- AIM OF THE TASK
Look through the entries. Copy each line that has the word "strategies".
RECORDED INFORMATION Start Marker
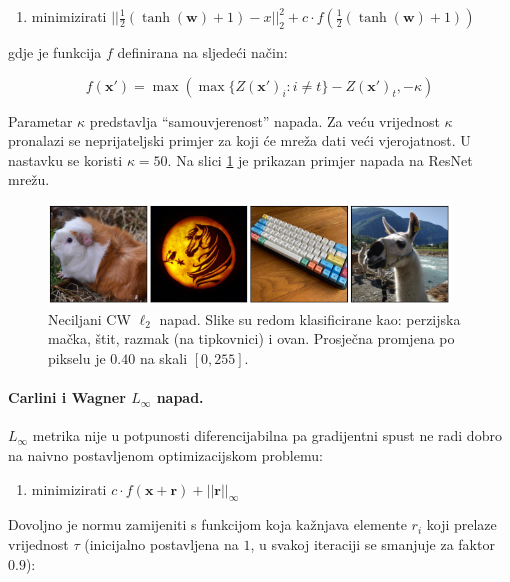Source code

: \documentclass[utf8, diplomski]{fer}
\begin{document}
\begin{enumerate}[noitemsep, label=\textbullet]
  \item minimizirati $||\frac{1}{2}(\tanh(\boldsymbol{w}) + 1) - x||_{2}^{2} + c \cdot f(\frac{1}{2}(\tanh(\boldsymbol{w}) + 1))$
\end{enumerate}

gdje je funkcija $f$ definirana na sljedeći način:

\begin{equation}
f(\boldsymbol{x}') = \max(\max\{Z(\boldsymbol{x}')_{i} : i \neq t\} - Z(\boldsymbol{x}')_{t}, -\kappa)
\end{equation}

Parametar $\kappa$ predstavlja ``samouvjerenost'' napada. Za veću vrijednost $\kappa$ pronalazi se neprijateljski primjer za koji će mreža dati veći vjerojatnost. U nastavku se koristi $\kappa = 50$. Na slici \ref{fig:carlini_l2} je prikazan primjer napada na ResNet mrežu.

\begin{figure}[H]
\centering
\includegraphics[width=0.95\textwidth,keepaspectratio]{img/results/carlini_l2.png}
\caption{Neciljani CW $\ell_{2}$ napad. Slike su redom klasificirane kao: perzijska mačka, štit, razmak (na tipkovnici) i ovan. Prosječna promjena po pikselu je $0.40$ na skali $[0, 255]$.}
\label{fig:carlini_l2}
\end{figure}


\paragraph{Carlini i Wagner $L_{\infty}$ napad.} 
$L_{\infty}$ metrika nije u potpunosti diferencijabilna pa gradijentni spust ne radi dobro na naivno postavljenom optimizacijskom problemu:

\begin{enumerate}[noitemsep, label=\textbullet]
  \item minimizirati $c \cdot f(\boldsymbol{x} + \boldsymbol{r}) + ||\boldsymbol{r}||_{\infty}$
\end{enumerate}

Dovoljno je normu zamijeniti s funkcijom koja kažnjava elemente $r_{i}$ koji prelaze vrijednost $\tau$ (inicijalno postavljena na $1$, u svakoj iteraciji se smanjuje za faktor $0.9$):
\end{document}

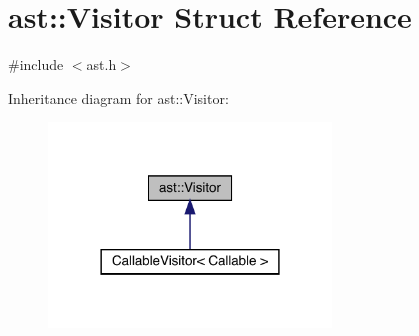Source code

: \hypertarget{structast_1_1_visitor}{}\section{ast\+:\+:Visitor Struct Reference}
\label{structast_1_1_visitor}


{\ttfamily \#include $<$ast.\+h$>$}



Inheritance diagram for ast\+:\+:Visitor\+:\nopagebreak
\begin{figure}[H]
\begin{center}
\leavevmode
\includegraphics[width=213pt]{structast_1_1_visitor__inherit__graph}
\end{center}
\end{figure}
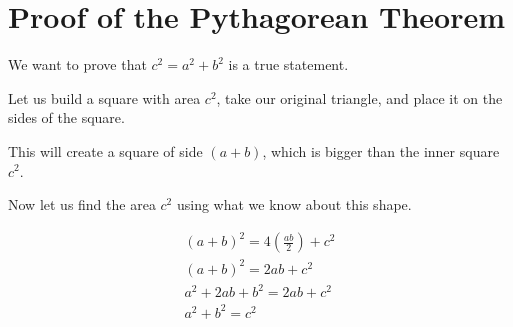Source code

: \section{Proof of the Pythagorean Theorem}

We want to prove that \(c^2 = a^2 + b^2\) is a true statement.

Let us build a square with area \(c^2\), take our original triangle, and place it on the sides 
of the square.

This will create a square of side \((a+b)\), which is bigger than the inner square \(c^2\).

Now let us find the area \(c^2\) using what we know about this shape.

\begin{align*}
	{(a + b)}^2 = 4(\frac{ab}{2}) + c^2\\
	{(a + b)}^2 = 2ab + c^2\\
	a^2 + 2ab + b^2 = 2ab + c^2\\
	a^2 + b^2 = c^2
\end{align*}

\QED

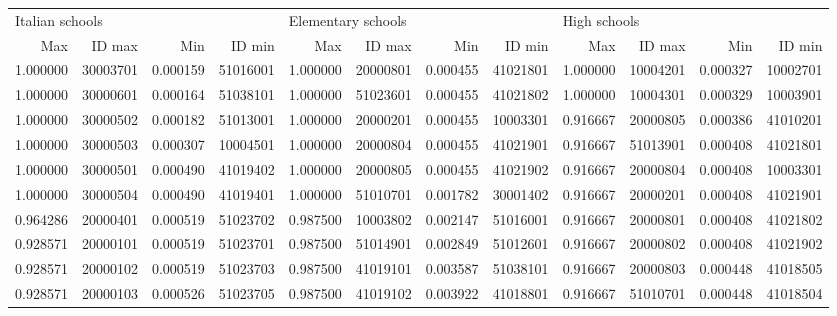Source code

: \documentclass[12pt]{article}
\begin{document}
\begin{landscape}
\begin{table}
\begin{tabular}{rrrr|rrrr|rrrr}
		\end{tabular}

		\begin{tabular}{rrrr|rrrr|rrrr}
			\toprule
			\multicolumn{4}{l}{Italian schools} & \multicolumn{4}{l}{Elementary schools} & \multicolumn{4}{l}{High schools} \\
				 Max &   ID max &      Min &   ID min &    Max &   ID max &      Min &   ID min &      Max &   ID max &      Min &   ID min \\
			\midrule
			1.000000 & 30003701 & 0.000159 & 51016001 & 1.000000 & 20000801 & 0.000455 & 41021801 & 1.000000 & 10004201 & 0.000327 & 10002701 \\
			1.000000 & 30000601 & 0.000164 & 51038101 & 1.000000 & 51023601 & 0.000455 & 41021802 & 1.000000 & 10004301 & 0.000329 & 10003901 \\
			1.000000 & 30000502 & 0.000182 & 51013001 & 1.000000 & 20000201 & 0.000455 & 10003301 & 0.916667 & 20000805 & 0.000386 & 41010201 \\
			1.000000 & 30000503 & 0.000307 & 10004501 & 1.000000 & 20000804 & 0.000455 & 41021901 & 0.916667 & 51013901 & 0.000408 & 41021801 \\
			1.000000 & 30000501 & 0.000490 & 41019402 & 1.000000 & 20000805 & 0.000455 & 41021902 & 0.916667 & 20000804 & 0.000408 & 10003301 \\
			1.000000 & 30000504 & 0.000490 & 41019401 & 1.000000 & 51010701 & 0.001782 & 30001402 & 0.916667 & 20000201 & 0.000408 & 41021901 \\
			0.964286 & 20000401 & 0.000519 & 51023702 & 0.987500 & 10003802 & 0.002147 & 51016001 & 0.916667 & 20000801 & 0.000408 & 41021802 \\
			0.928571 & 20000101 & 0.000519 & 51023701 & 0.987500 & 51014901 & 0.002849 & 51012601 & 0.916667 & 20000802 & 0.000408 & 41021902 \\
			0.928571 & 20000102 & 0.000519 & 51023703 & 0.987500 & 41019101 & 0.003587 & 51038101 & 0.916667 & 20000803 & 0.000448 & 41018505 \\
			0.928571 & 20000103 & 0.000526 & 51023705 & 0.987500 & 41019102 & 0.003922 & 41018801 & 0.916667 & 51010701 & 0.000448 & 41018504 \\
			
			\end{tabular}


\end{table}
\end{landscape}
\end{document}
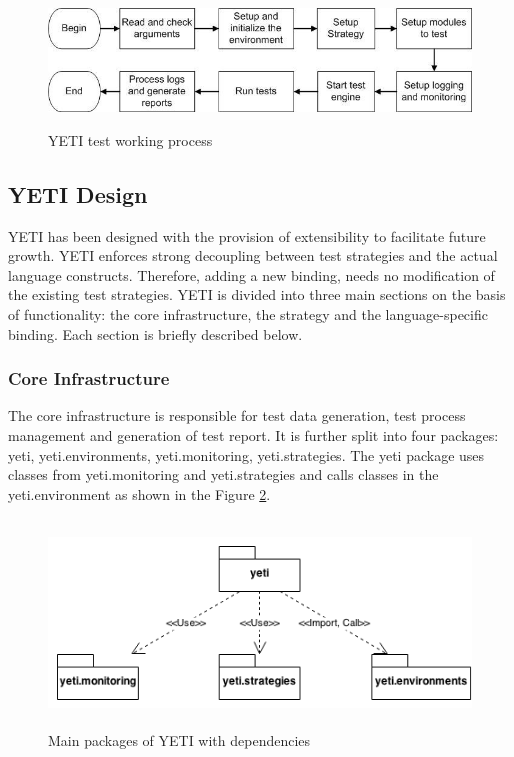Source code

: \begin{figure}[h]
	\centering
	\includegraphics[width=14.5cm, height=3.5cm]{chapter3/yetiOverview.png}
	\caption{YETI test working process}
	\label{fig:yetiOverview}
\end{figure}


\subsection{YETI Design}
YETI has been designed with the provision of extensibility to facilitate future growth. YETI enforces strong decoupling between test strategies and the actual language constructs. Therefore, adding a new binding, needs no modification of the existing test strategies. YETI is divided into three main sections on the basis of functionality: the core infrastructure, the strategy and the language-specific binding. Each section is briefly described below. 

\subsubsection{Core Infrastructure}
The core infrastructure is responsible for test data generation, test process management and generation of test report. It is further split into four packages: yeti, yeti.environments, yeti.monitoring, yeti.strategies. The yeti package uses classes from yeti.monitoring and yeti.strategies and calls classes in the yeti.environment as shown in the Figure \ref{fig:yetiCore}. 

\begin{figure}[h]
	\centering
	\includegraphics[width=14.5cm, height=5.5cm]{chapter3/yetiCore.png}
	\caption{Main packages of YETI with dependencies }
	\label{fig:yetiCore}
\end{figure}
RECORDED INFORMATION End Marker
- RESULT BELOW
YETI has been designed with the provision of extensibility to facilitate future growth. YETI enforces strong decoupling between test strategies and the actual language constructs. Therefore, adding a new binding, needs no modification of the existing test strategies. YETI is divided into three main sections on the basis of functionality: the core infrastructure, the strategy and the language-specific binding. Each section is briefly described below. 
The core infrastructure is responsible for test data generation, test process management and generation of test report. It is further split into four packages: yeti, yeti.environments, yeti.monitoring, yeti.strategies. The yeti package uses classes from yeti.monitoring and yeti.strategies and calls classes in the yeti.environment as shown in the Figure \ref{fig:yetiCore}. 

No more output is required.